▸ Task to complete
Write out every record below exactly, leaving the pictures out.

### Working data

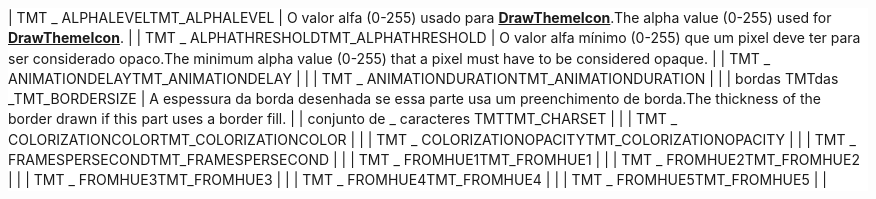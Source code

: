 | <span data-ttu-id="9f1f6-394">TMT \_ ALPHALEVEL</span><span class="sxs-lookup"><span data-stu-id="9f1f6-394">TMT\_ALPHALEVEL</span></span>          | <span data-ttu-id="9f1f6-395">O valor alfa (0-255) usado para [**DrawThemeIcon**](/windows/desktop/api/Uxtheme/nf-uxtheme-drawthemeicon).</span><span class="sxs-lookup"><span data-stu-id="9f1f6-395">The alpha value (0-255) used for [**DrawThemeIcon**](/windows/desktop/api/Uxtheme/nf-uxtheme-drawthemeicon).</span></span>                                                                                                                                         |
| <span data-ttu-id="9f1f6-396">TMT \_ ALPHATHRESHOLD</span><span class="sxs-lookup"><span data-stu-id="9f1f6-396">TMT\_ALPHATHRESHOLD</span></span>      | <span data-ttu-id="9f1f6-397">O valor alfa mínimo (0-255) que um pixel deve ter para ser considerado opaco.</span><span class="sxs-lookup"><span data-stu-id="9f1f6-397">The minimum alpha value (0-255) that a pixel must have to be considered opaque.</span></span>                                                                                                                                  |
| <span data-ttu-id="9f1f6-398">TMT \_ ANIMATIONDELAY</span><span class="sxs-lookup"><span data-stu-id="9f1f6-398">TMT\_ANIMATIONDELAY</span></span>      |                                                                                                                                                                                                                  |
| <span data-ttu-id="9f1f6-399">TMT \_ ANIMATIONDURATION</span><span class="sxs-lookup"><span data-stu-id="9f1f6-399">TMT\_ANIMATIONDURATION</span></span>   |                                                                                                                                                                                                                  |
| <span data-ttu-id="9f1f6-400">bordas TMTdas \_</span><span class="sxs-lookup"><span data-stu-id="9f1f6-400">TMT\_BORDERSIZE</span></span>          | <span data-ttu-id="9f1f6-401">A espessura da borda desenhada se essa parte usa um preenchimento de borda.</span><span class="sxs-lookup"><span data-stu-id="9f1f6-401">The thickness of the border drawn if this part uses a border fill.</span></span>                                                                                                                                               |
| <span data-ttu-id="9f1f6-402">conjunto de \_ caracteres TMT</span><span class="sxs-lookup"><span data-stu-id="9f1f6-402">TMT\_CHARSET</span></span>             |                                                                                                                                                                                                                  |
| <span data-ttu-id="9f1f6-403">TMT \_ COLORIZATIONCOLOR</span><span class="sxs-lookup"><span data-stu-id="9f1f6-403">TMT\_COLORIZATIONCOLOR</span></span>   |                                                                                                                                                                                                                  |
| <span data-ttu-id="9f1f6-404">TMT \_ COLORIZATIONOPACITY</span><span class="sxs-lookup"><span data-stu-id="9f1f6-404">TMT\_COLORIZATIONOPACITY</span></span> |                                                                                                                                                                                                                  |
| <span data-ttu-id="9f1f6-405">TMT \_ FRAMESPERSECOND</span><span class="sxs-lookup"><span data-stu-id="9f1f6-405">TMT\_FRAMESPERSECOND</span></span>     |                                                                                                                                                                                                                  |
| <span data-ttu-id="9f1f6-406">TMT \_ FROMHUE1</span><span class="sxs-lookup"><span data-stu-id="9f1f6-406">TMT\_FROMHUE1</span></span>            |                                                                                                                                                                                                                  |
| <span data-ttu-id="9f1f6-407">TMT \_ FROMHUE2</span><span class="sxs-lookup"><span data-stu-id="9f1f6-407">TMT\_FROMHUE2</span></span>            |                                                                                                                                                                                                                  |
| <span data-ttu-id="9f1f6-408">TMT \_ FROMHUE3</span><span class="sxs-lookup"><span data-stu-id="9f1f6-408">TMT\_FROMHUE3</span></span>            |                                                                                                                                                                                                                  |
| <span data-ttu-id="9f1f6-409">TMT \_ FROMHUE4</span><span class="sxs-lookup"><span data-stu-id="9f1f6-409">TMT\_FROMHUE4</span></span>            |                                                                                                                                                                                                                  |
| <span data-ttu-id="9f1f6-410">TMT \_ FROMHUE5</span><span class="sxs-lookup"><span data-stu-id="9f1f6-410">TMT\_FROMHUE5</span></span>            |                                                                                                                                                                                                                  |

######

▸ Output for this exercise
Source code

: | <span data-ttu-id="9f1f6-394">TMT \_ ALPHALEVEL</span><span class="sxs-lookup"><span data-stu-id="9f1f6-394">TMT\_ALPHALEVEL</span></span>          | <span data-ttu-id="9f1f6-395">O valor alfa (0-255) usado para [**DrawThemeIcon**](/windows/desktop/api/Uxtheme/nf-uxtheme-drawthemeicon).</span><span class="sxs-lookup"><span data-stu-id="9f1f6-395">The alpha value (0-255) used for [**DrawThemeIcon**](/windows/desktop/api/Uxtheme/nf-uxtheme-drawthemeicon).</span></span>                                                                                                                                         |
| <span data-ttu-id="9f1f6-396">TMT \_ ALPHATHRESHOLD</span><span class="sxs-lookup"><span data-stu-id="9f1f6-396">TMT\_ALPHATHRESHOLD</span></span>      | <span data-ttu-id="9f1f6-397">O valor alfa mínimo (0-255) que um pixel deve ter para ser considerado opaco.</span><span class="sxs-lookup"><span data-stu-id="9f1f6-397">The minimum alpha value (0-255) that a pixel must have to be considered opaque.</span></span>                                                                                                                                  |
| <span data-ttu-id="9f1f6-398">TMT \_ ANIMATIONDELAY</span><span class="sxs-lookup"><span data-stu-id="9f1f6-398">TMT\_ANIMATIONDELAY</span></span>      |                                                                                                                                                                                                                  |
| <span data-ttu-id="9f1f6-399">TMT \_ ANIMATIONDURATION</span><span class="sxs-lookup"><span data-stu-id="9f1f6-399">TMT\_ANIMATIONDURATION</span></span>   |                                                                                                                                                                                                                  |
| <span data-ttu-id="9f1f6-400">bordas TMTdas \_</span><span class="sxs-lookup"><span data-stu-id="9f1f6-400">TMT\_BORDERSIZE</span></span>          | <span data-ttu-id="9f1f6-401">A espessura da borda desenhada se essa parte usa um preenchimento de borda.</span><span class="sxs-lookup"><span data-stu-id="9f1f6-401">The thickness of the border drawn if this part uses a border fill.</span></span>                                                                                                                                               |
| <span data-ttu-id="9f1f6-402">conjunto de \_ caracteres TMT</span><span class="sxs-lookup"><span data-stu-id="9f1f6-402">TMT\_CHARSET</span></span>             |                                                                                                                                                                                                                  |
| <span data-ttu-id="9f1f6-403">TMT \_ COLORIZATIONCOLOR</span><span class="sxs-lookup"><span data-stu-id="9f1f6-403">TMT\_COLORIZATIONCOLOR</span></span>   |                                                                                                                                                                                                                  |
| <span data-ttu-id="9f1f6-404">TMT \_ COLORIZATIONOPACITY</span><span class="sxs-lookup"><span data-stu-id="9f1f6-404">TMT\_COLORIZATIONOPACITY</span></span> |                                                                                                                                                                                                                  |
| <span data-ttu-id="9f1f6-405">TMT \_ FRAMESPERSECOND</span><span class="sxs-lookup"><span data-stu-id="9f1f6-405">TMT\_FRAMESPERSECOND</span></span>     |                                                                                                                                                                                                                  |
| <span data-ttu-id="9f1f6-406">TMT \_ FROMHUE1</span><span class="sxs-lookup"><span data-stu-id="9f1f6-406">TMT\_FROMHUE1</span></span>            |                                                                                                                                                                                                                  |
| <span data-ttu-id="9f1f6-407">TMT \_ FROMHUE2</span><span class="sxs-lookup"><span data-stu-id="9f1f6-407">TMT\_FROMHUE2</span></span>            |                                                                                                                                                                                                                  |
| <span data-ttu-id="9f1f6-408">TMT \_ FROMHUE3</span><span class="sxs-lookup"><span data-stu-id="9f1f6-408">TMT\_FROMHUE3</span></span>            |                                                                                                                                                                                                                  |
| <span data-ttu-id="9f1f6-409">TMT \_ FROMHUE4</span><span class="sxs-lookup"><span data-stu-id="9f1f6-409">TMT\_FROMHUE4</span></span>            |                                                                                                                                                                                                                  |
| <span data-ttu-id="9f1f6-410">TMT \_ FROMHUE5</span><span class="sxs-lookup"><span data-stu-id="9f1f6-410">TMT\_FROMHUE5</span></span>            |                                                                                                                                                                                                                  |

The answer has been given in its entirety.